HEY.com Email Forwarding Still Not Working? Here’s Why

A clear explanation of why email forwarding in HEY can feel unreliable, what the service actually supports, and what your alternatives are.

Illustration showing an email being forwarded successfully to one inbox while another forwarding path fails
Email forwarding in HEY works, but not always in the way people expect.

Email forwarding is one of those features most people assume will work the same everywhere. You set a destination address, turn it on, and expect copies of your emails to arrive reliably.

If you’re using HEY, that expectation doesn’t always hold. Many users find that email forwarding either doesn’t work at all, works inconsistently, or behaves very differently from what they’re used to with other providers.

This post explains why that happens, what HEY actually supports, and what your options are if forwarding is important to you.

HEY inbox showing repeated messages saying forwarded emails could not be delivered
When your inbox fills up with messages explaining that forwarding isn’t working.

HEY’s approach to email forwarding is intentionally limited

HEY does support email forwarding, but it’s not designed as a flexible automation feature. It’s primarily intended for:

  • Temporarily forwarding all mail elsewhere
  • Transitioning away from HEY
  • Basic, whole-account forwarding

If you’re expecting rule-based forwarding — such as forwarding only certain senders, subjects, or types of email — HEY doesn’t offer that functionality.

That difference in intent is at the root of most forwarding frustrations.


Common reasons forwarding appears “not to work”

In practice, forwarding issues usually come down to one of a few causes.

HEY does not forward spam

If HEY classifies a message as spam, it will not be forwarded. From HEY’s perspective, this is a feature rather than a bug — forwarding spam just spreads unwanted email.

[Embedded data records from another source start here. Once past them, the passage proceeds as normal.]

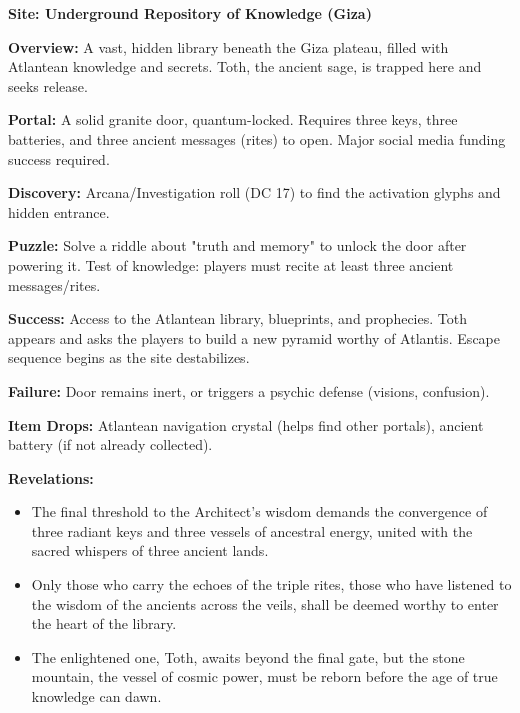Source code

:\documentclass[12pt]{article}
\begin{document}
\textbf{Site: Underground Repository of Knowledge (Giza)}

\textbf{Overview:}  
A vast, hidden library beneath the Giza plateau, filled with Atlantean knowledge and secrets. Toth, the ancient sage, is trapped here and seeks release.

\textbf{Portal:}  
A solid granite door, quantum-locked. Requires three keys, three batteries, and three ancient messages (rites) to open. Major social media funding success required.

\textbf{Discovery:}  
Arcana/Investigation roll (DC 17) to find the activation glyphs and hidden entrance.

\textbf{Puzzle:}  
Solve a riddle about "truth and memory" to unlock the door after powering it. Test of knowledge: players must recite at least three ancient messages/rites.

\textbf{Success:}  
Access to the Atlantean library, blueprints, and prophecies. Toth appears and asks the players to build a new pyramid worthy of Atlantis. Escape sequence begins as the site destabilizes.

\textbf{Failure:}  
Door remains inert, or triggers a psychic defense (visions, confusion).

\textbf{Item Drops:}  
Atlantean navigation crystal (helps find other portals), ancient battery (if not already collected).

\textbf{Revelations:}
\begin{itemize}
  \item The final threshold to the Architect's wisdom demands the convergence of three radiant keys and three vessels of ancestral energy, united with the sacred whispers of three ancient lands.
  \item Only those who carry the echoes of the triple rites, those who have listened to the wisdom of the ancients across the veils, shall be deemed worthy to enter the heart of the library.
  \item The enlightened one, Toth, awaits beyond the final gate, but the stone mountain, the vessel of cosmic power, must be reborn before the age of true knowledge can dawn.
\end{itemize}
\end{document}
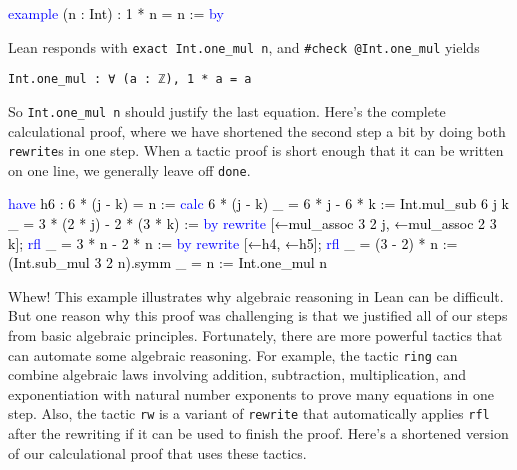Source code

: \documentclass[
  letterpaper,
  DIV=11,
  numbers=noendperiod]{scrreprt}
\makeatletter
\newenvironment{Shaded}{\begin{snugshade}}{\end{snugshade}}
\newcommand{\DocumentationTok}[1]{\textcolor[rgb]{0.37,0.37,0.37}{\textit{#1}}}
\newcommand{\KeywordTok}[1]{\textcolor[rgb]{0.00,0.23,0.31}{#1}}
\newcommand{\NormalTok}[1]{\textcolor[rgb]{0.00,0.23,0.31}{#1}}
\newcommand{\SpecialCharTok}[1]{\textcolor[rgb]{0.37,0.37,0.37}{#1}}
\def\bluesquiggly{\bgroup \markoverwith{\textcolor[HTML]{1E90FF}{\lower3.5\p@\hbox{\sixly \char58}}}\ULon}
\renewcommand{\NormalTok}[1]{\textcolor[HTML]{000000}{#1}}
\renewcommand{\KeywordTok}[1]{\textcolor[HTML]{0000FF}{#1}}
\renewcommand{\SpecialCharTok}[1]{}
\renewcommand{\DocumentationTok}[1]{\bluesquiggly{\textcolor[HTML]{0000FF}{#1}}}
\newenvironment{ind}
	{\begin{list}{}{\setlength{\leftmargin}{1em}}\item\relax}
	{\end{list}}
\theoremstyle{remark}
\makeatother
\begin{document}
\begin{Shaded}
\begin{Highlighting}[]
\KeywordTok{example}\NormalTok{ (n : Int) : 1 * n = n := }\KeywordTok{by} \SpecialCharTok{++}\DocumentationTok{apply?}\SpecialCharTok{::}
\end{Highlighting}
\end{Shaded}

Lean responds with \texttt{exact\ Int.one\_mul\ n}, and
\texttt{\#check\ @Int.one\_mul} yields

\begin{ind}

\begin{verbatim}
Int.one_mul : ∀ (a : ℤ), 1 * a = a
\end{verbatim}

\end{ind}

So \texttt{Int.one\_mul\ n} should justify the last equation. Here's the
complete calculational proof, where we have shortened the second step a
bit by doing both \texttt{rewrite}s in one step. When a tactic proof is
short enough that it can be written on one line, we generally leave off
\texttt{done}.

\begin{Shaded}
\begin{Highlighting}[]
\KeywordTok{have}\NormalTok{ h6 : 6 * (j {-} k) = n :=}
  \KeywordTok{calc}\NormalTok{ 6 * (j {-} k)}
\NormalTok{    \_ = 6 * j {-} 6 * k := Int.mul\_sub 6 j k}
\NormalTok{    \_ = 3 * (2 * j) {-} 2 * (3 * k) := }\KeywordTok{by}
          \KeywordTok{rewrite}\NormalTok{ [←mul\_assoc 3 2 j, ←mul\_assoc 2 3 k]; }\KeywordTok{rfl}
\NormalTok{    \_ = 3 * n {-} 2 * n := }\KeywordTok{by} \KeywordTok{rewrite}\NormalTok{ [←h4, ←h5]; }\KeywordTok{rfl}
\NormalTok{    \_ = (3 {-} 2) * n := (Int.sub\_mul 3 2 n).symm}
\NormalTok{    \_ = n := Int.one\_mul n}
\end{Highlighting}
\end{Shaded}

Whew! This example illustrates why algebraic reasoning in Lean can be
difficult. But one reason why this proof was challenging is that we
justified all of our steps from basic algebraic principles. Fortunately,
there are more powerful tactics that can automate some algebraic
reasoning. For example, the tactic \texttt{ring} can combine algebraic
laws involving addition, subtraction, multiplication, and exponentiation
with natural number exponents to prove many equations in one step. Also,
the tactic \texttt{rw} is a variant of \texttt{rewrite} that
automatically applies \texttt{rfl} after the rewriting if it can be used
to finish the proof. Here's a shortened version of our calculational
proof that uses these tactics.
\end{document}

From a user’s point of view, it can feel like forwarding is broken when certain emails never reach the destination inbox.


There are no conditional forwarding rules

HEY does not support conditional forwarding. You can’t forward:

  • Only emails from specific senders
  • Only emails with attachments
  • Only emails matching certain subjects

It’s all or nothing. If you’re coming from providers like Gmail or Fastmail, this can feel like a significant limitation.

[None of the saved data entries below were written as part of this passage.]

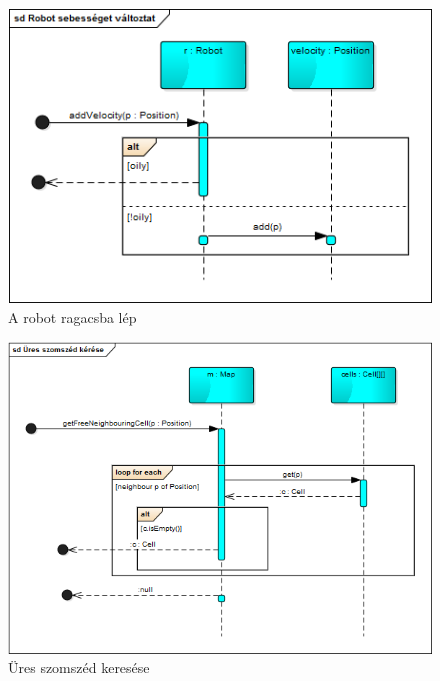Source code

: \begin{figure}[!htbp]
	\begin{center}
		\includegraphics[width=166mm, center]{./vegleges_statikus_seq/changevelocity.png}
		\caption{A robot ragacsba lép}
	\end{center}
\end{figure}

\begin{figure}[!htbp]
	\begin{center}
		\includegraphics[width=166mm, center]{./vegleges_statikus_seq/free.png}
		\caption{Üres szomszéd keresése}
	\end{center}
\end{figure}

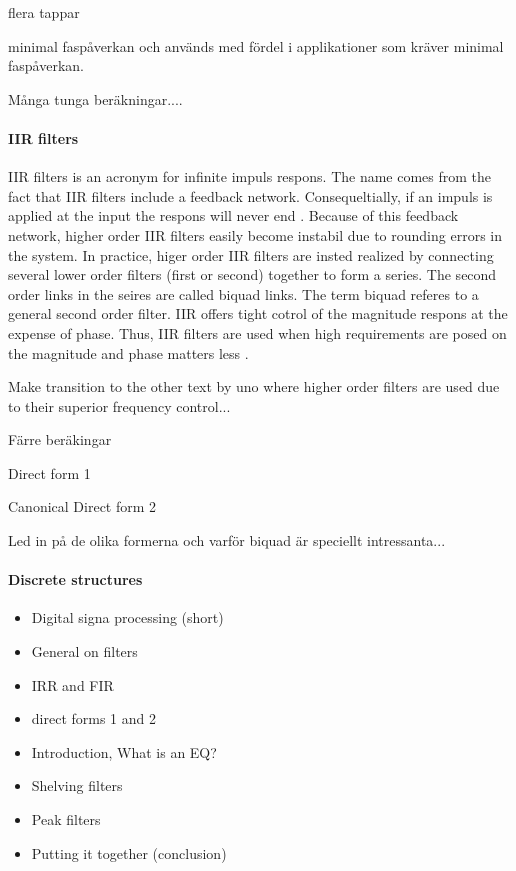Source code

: \documentclass[12p]{article}
\begin{document}
flera tappar

minimal faspåverkan och används med fördel i applikationer som kräver minimal faspåverkan.

Många tunga beräkningar....


\paragraph{IIR filters}
IIR filters is an acronym for infinite impuls respons. The name comes from the fact that IIR filters include a feedback network. Consequeltially, if an impuls is applied at the input the respons will never end \cite{sven}. Because of this feedback network, higher order IIR filters easily become instabil due to rounding errors in the system. In practice, higer order IIR filters are insted realized by connecting several lower order filters (first or second) together to form a series. The second order links in the seires are called biquad links. The term biquad referes to a general second order filter. IIR offers tight cotrol of the magnitude respons at the expense of phase. Thus, IIR filters are used when high requirements are posed on the magnitude and phase matters less \cite{storn}.

Make transition to the other text by uno where higher order filters are used due to their superior frequency control...



Färre beräkingar

Direct form 1

Canonical Direct form 2

Led in på de olika formerna och varför biquad är speciellt intressanta...



\paragraph{Discrete structures}












\begin{itemize}
\item Digital signa processing (short)
\item General on filters
\item IRR and FIR
\item direct forms 1 and 2
\item Introduction, What is an EQ?
\item Shelving filters
\item Peak filters
\item Putting it together (conclusion)
\end{itemize}
\end{document}
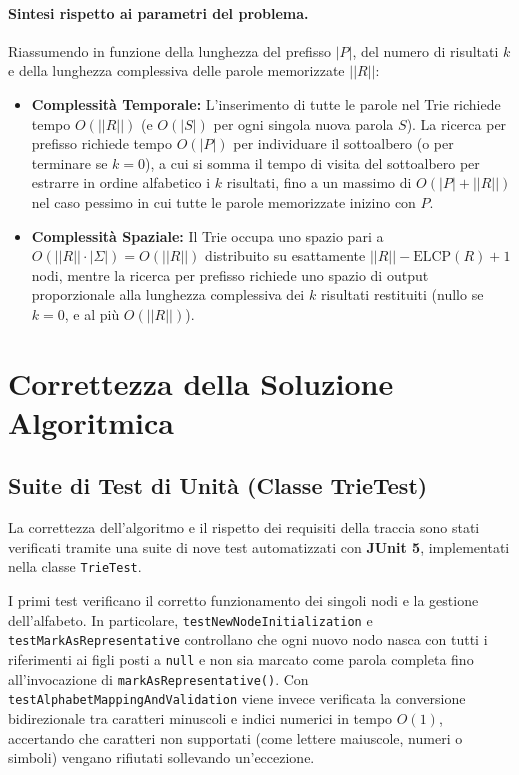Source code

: \documentclass[11pt,a4paper]{article}
\begin{document}
\paragraph{Sintesi rispetto ai parametri del problema.}
Riassumendo in funzione della lunghezza del prefisso $|P|$, del numero di risultati $k$ e della lunghezza complessiva delle parole memorizzate $||R||$:
\begin{itemize}
    \item \textbf{Complessità Temporale:} L'inserimento di tutte le parole nel Trie richiede tempo $O(||R||)$ (e $O(|S|)$ per ogni singola nuova parola $S$). La ricerca per prefisso richiede tempo $O(|P|)$ per individuare il sottoalbero (o per terminare se $k = 0$), a cui si somma il tempo di visita del sottoalbero per estrarre in ordine alfabetico i $k$ risultati, fino a un massimo di $O(|P| + ||R||)$ nel caso pessimo in cui tutte le parole memorizzate inizino con $P$.
    \item \textbf{Complessità Spaziale:} Il Trie occupa uno spazio pari a $O(||R|| \cdot |\Sigma|) = O(||R||)$ distribuito su esattamente $||R|| - \text{ELCP}(R) + 1$ nodi, mentre la ricerca per prefisso richiede uno spazio di output proporzionale alla lunghezza complessiva dei $k$ risultati restituiti (nullo se $k = 0$, e al più $O(||R||)$).
\end{itemize}


\section{Correttezza della Soluzione Algoritmica}

\subsection{Suite di Test di Unità (Classe TrieTest)}
La correttezza dell'algoritmo e il rispetto dei requisiti della traccia sono stati verificati tramite una suite di nove test automatizzati con \textbf{JUnit 5}, implementati nella classe \texttt{TrieTest}.

I primi test verificano il corretto funzionamento dei singoli nodi e la gestione dell'alfabeto. In particolare, \texttt{testNewNodeInitialization} e \texttt{testMarkAsRepresentative} controllano che ogni nuovo nodo nasca con tutti i riferimenti ai figli posti a \texttt{null} e non sia marcato come parola completa fino all'invocazione di \texttt{markAsRepresentative()}. Con \texttt{testAlphabetMappingAndValidation} viene invece verificata la conversione bidirezionale tra caratteri minuscoli e indici numerici in tempo $O(1)$, accertando che caratteri non supportati (come lettere maiuscole, numeri o simboli) vengano rifiutati sollevando un'eccezione.
\end{document}
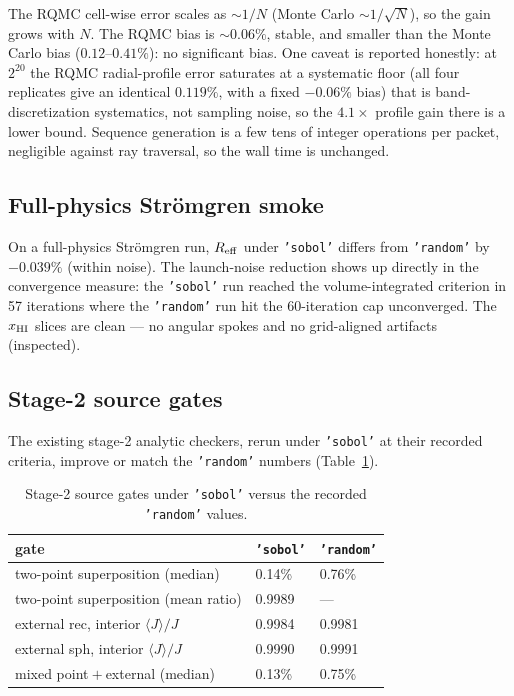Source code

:\documentclass[english,a4paper]{my_memo}
\newcommand{\code}[1]{\texttt{#1}}
\begin{document}
The RQMC cell-wise error scales as $\sim 1/N$ (Monte Carlo $\sim 1/\sqrt{N}$),
so the gain grows with $N$.  The RQMC bias is $\sim 0.06\%$, stable, and smaller
than the Monte Carlo bias ($0.12$--$0.41\%$): no significant bias.  One caveat is
reported honestly: at $2^{20}$ the RQMC radial-profile error saturates at a
systematic floor (all four replicates give an identical $0.119\%$, with a fixed
$-0.06\%$ bias) that is band-discretization systematics, not sampling noise, so
the $4.1\times$ profile gain there is a lower bound.  Sequence generation is a
few tens of integer operations per packet, negligible against ray traversal, so
the wall time is unchanged.

\subsection{Full-physics Str\"omgren smoke}
On a full-physics Str\"omgren run, $R_{\rm eff}$ under \code{'sobol'} differs
from \code{'random'} by $-0.039\%$ (within noise).  The launch-noise reduction
shows up directly in the convergence measure: the \code{'sobol'} run reached the
volume-integrated criterion in 57 iterations where the \code{'random'} run hit
the 60-iteration cap unconverged.  The $x_{\rm HI}$ slices are clean --- no
angular spokes and no grid-aligned artifacts (inspected).

\subsection{Stage-2 source gates}
The existing stage-2 analytic checkers, rerun under \code{'sobol'} at their
recorded criteria, improve or match the \code{'random'} numbers
(Table~\ref{tab:stage2}).

\begin{table}[htbp]
\centering
\small
\caption{Stage-2 source gates under \code{'sobol'} versus the recorded
\code{'random'} values.}
\label{tab:stage2}
\begin{tabular}{lll}
\toprule
gate & \code{'sobol'} & \code{'random'} \\
\midrule
two-point superposition (median) & 0.14\% & 0.76\% \\
two-point superposition (mean ratio) & 0.9989 & --- \\
external rec, interior $\langle J\rangle/J$ & 0.9984 & 0.9981 \\
external sph, interior $\langle J\rangle/J$ & 0.9990 & 0.9991 \\
mixed point${}+{}$external (median) & 0.13\% & 0.75\% \\
\bottomrule
\end{tabular}
\end{table}
\end{document}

Forwarding is not designed for long-term parallel inboxes

Some people try to use HEY as a primary inbox while forwarding copies elsewhere for archiving or backup. That setup isn’t what HEY’s forwarding feature is built for, and results can be inconsistent depending on message type and filtering.


What HEY forwarding does support

To be clear, forwarding in HEY does work — within narrow boundaries.

You can:

  • Forward all incoming mail from your HEY account to another address
  • Forward mail out of HEY if you’re moving away
  • Forward mail into HEY from other providers (such as Gmail or iCloud) after verification

What you can’t do is treat forwarding as a programmable workflow.

Cartoon illustration of a confused person looking at a laptop showing an email forwarding error
When email forwarding doesn’t behave quite the way you expect.

Why this feels different from other email providers

HEY is built around a specific philosophy: fewer interruptions, less automation, and more deliberate email handling.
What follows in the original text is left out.